--- START ---
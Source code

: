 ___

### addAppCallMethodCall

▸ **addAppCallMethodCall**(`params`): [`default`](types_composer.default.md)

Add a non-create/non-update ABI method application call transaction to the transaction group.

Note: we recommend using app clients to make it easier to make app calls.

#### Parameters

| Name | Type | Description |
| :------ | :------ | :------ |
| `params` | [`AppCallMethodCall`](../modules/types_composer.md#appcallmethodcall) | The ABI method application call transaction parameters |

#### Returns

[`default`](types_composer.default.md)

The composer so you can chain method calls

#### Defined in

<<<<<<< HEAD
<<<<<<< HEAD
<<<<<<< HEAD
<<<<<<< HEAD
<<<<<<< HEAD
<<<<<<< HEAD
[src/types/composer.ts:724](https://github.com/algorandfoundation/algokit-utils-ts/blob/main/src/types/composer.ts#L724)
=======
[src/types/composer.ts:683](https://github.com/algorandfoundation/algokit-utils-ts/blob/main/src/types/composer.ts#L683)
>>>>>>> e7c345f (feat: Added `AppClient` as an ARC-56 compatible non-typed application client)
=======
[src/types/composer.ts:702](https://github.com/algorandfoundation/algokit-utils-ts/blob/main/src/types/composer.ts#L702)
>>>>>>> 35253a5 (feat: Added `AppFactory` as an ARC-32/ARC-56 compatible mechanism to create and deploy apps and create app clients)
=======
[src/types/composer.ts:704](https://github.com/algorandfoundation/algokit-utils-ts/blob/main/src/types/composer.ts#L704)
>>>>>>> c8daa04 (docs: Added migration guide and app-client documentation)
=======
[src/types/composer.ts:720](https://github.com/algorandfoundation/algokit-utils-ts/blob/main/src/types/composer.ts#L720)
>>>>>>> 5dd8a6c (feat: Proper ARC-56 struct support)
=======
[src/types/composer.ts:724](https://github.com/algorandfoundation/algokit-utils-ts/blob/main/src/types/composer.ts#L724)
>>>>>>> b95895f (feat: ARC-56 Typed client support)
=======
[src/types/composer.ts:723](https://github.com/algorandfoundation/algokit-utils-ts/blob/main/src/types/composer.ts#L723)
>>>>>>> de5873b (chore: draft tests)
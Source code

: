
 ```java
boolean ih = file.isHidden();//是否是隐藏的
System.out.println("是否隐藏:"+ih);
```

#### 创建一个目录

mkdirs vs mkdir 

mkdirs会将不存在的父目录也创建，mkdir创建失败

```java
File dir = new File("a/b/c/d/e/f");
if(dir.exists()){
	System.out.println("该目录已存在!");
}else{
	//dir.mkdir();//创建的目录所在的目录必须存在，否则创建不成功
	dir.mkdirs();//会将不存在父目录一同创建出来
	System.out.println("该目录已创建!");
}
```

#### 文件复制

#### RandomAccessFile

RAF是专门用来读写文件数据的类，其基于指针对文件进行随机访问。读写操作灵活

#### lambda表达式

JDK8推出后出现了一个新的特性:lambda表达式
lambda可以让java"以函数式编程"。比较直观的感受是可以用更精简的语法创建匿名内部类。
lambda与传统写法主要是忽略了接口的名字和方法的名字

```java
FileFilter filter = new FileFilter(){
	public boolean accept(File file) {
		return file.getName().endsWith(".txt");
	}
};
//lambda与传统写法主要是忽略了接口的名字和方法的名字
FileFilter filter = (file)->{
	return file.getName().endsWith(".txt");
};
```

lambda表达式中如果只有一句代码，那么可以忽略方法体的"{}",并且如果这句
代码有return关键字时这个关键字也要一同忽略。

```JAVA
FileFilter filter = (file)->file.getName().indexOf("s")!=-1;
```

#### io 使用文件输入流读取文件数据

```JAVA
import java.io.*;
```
--- END ---
▶ _Work instruction_
Each entry is to be retyped precisely as it stands.

▶ _Written solution_
Source code

: ___

### addAppCallMethodCall

▸ **addAppCallMethodCall**(`params`): [`default`](types_composer.default.md)

Add a non-create/non-update ABI method application call transaction to the transaction group.

Note: we recommend using app clients to make it easier to make app calls.

#### Parameters

| Name | Type | Description |
| :------ | :------ | :------ |
| `params` | [`AppCallMethodCall`](../modules/types_composer.md#appcallmethodcall) | The ABI method application call transaction parameters |

#### Returns

[`default`](types_composer.default.md)

The composer so you can chain method calls

#### Defined in

<<<<<<< HEAD
<<<<<<< HEAD
<<<<<<< HEAD
<<<<<<< HEAD
<<<<<<< HEAD
<<<<<<< HEAD
[src/types/composer.ts:724](https://github.com/algorandfoundation/algokit-utils-ts/blob/main/src/types/composer.ts#L724)
=======
[src/types/composer.ts:683](https://github.com/algorandfoundation/algokit-utils-ts/blob/main/src/types/composer.ts#L683)
>>>>>>> e7c345f (feat: Added `AppClient` as an ARC-56 compatible non-typed application client)
=======
[src/types/composer.ts:702](https://github.com/algorandfoundation/algokit-utils-ts/blob/main/src/types/composer.ts#L702)
>>>>>>> 35253a5 (feat: Added `AppFactory` as an ARC-32/ARC-56 compatible mechanism to create and deploy apps and create app clients)
=======
[src/types/composer.ts:704](https://github.com/algorandfoundation/algokit-utils-ts/blob/main/src/types/composer.ts#L704)
>>>>>>> c8daa04 (docs: Added migration guide and app-client documentation)
=======
[src/types/composer.ts:720](https://github.com/algorandfoundation/algokit-utils-ts/blob/main/src/types/composer.ts#L720)
>>>>>>> 5dd8a6c (feat: Proper ARC-56 struct support)
=======
[src/types/composer.ts:724](https://github.com/algorandfoundation/algokit-utils-ts/blob/main/src/types/composer.ts#L724)
>>>>>>> b95895f (feat: ARC-56 Typed client support)
=======
[src/types/composer.ts:723](https://github.com/algorandfoundation/algokit-utils-ts/blob/main/src/types/composer.ts#L723)
>>>>>>> de5873b (chore: draft tests)
Source code

:
 ```java
boolean ih = file.isHidden();//是否是隐藏的
System.out.println("是否隐藏:"+ih);
```

#### 创建一个目录

mkdirs vs mkdir 

mkdirs会将不存在的父目录也创建，mkdir创建失败

```java
File dir = new File("a/b/c/d/e/f");
if(dir.exists()){
	System.out.println("该目录已存在!");
}else{
	//dir.mkdir();//创建的目录所在的目录必须存在，否则创建不成功
	dir.mkdirs();//会将不存在父目录一同创建出来
	System.out.println("该目录已创建!");
}
```

#### 文件复制

#### RandomAccessFile

RAF是专门用来读写文件数据的类，其基于指针对文件进行随机访问。读写操作灵活

#### lambda表达式

JDK8推出后出现了一个新的特性:lambda表达式
lambda可以让java"以函数式编程"。比较直观的感受是可以用更精简的语法创建匿名内部类。
lambda与传统写法主要是忽略了接口的名字和方法的名字

```java
FileFilter filter = new FileFilter(){
	public boolean accept(File file) {
		return file.getName().endsWith(".txt");
	}
};
//lambda与传统写法主要是忽略了接口的名字和方法的名字
FileFilter filter = (file)->{
	return file.getName().endsWith(".txt");
};
```

lambda表达式中如果只有一句代码，那么可以忽略方法体的"{}",并且如果这句
代码有return关键字时这个关键字也要一同忽略。

```JAVA
FileFilter filter = (file)->file.getName().indexOf("s")!=-1;
```

#### io 使用文件输入流读取文件数据

```JAVA
import java.io.*;
```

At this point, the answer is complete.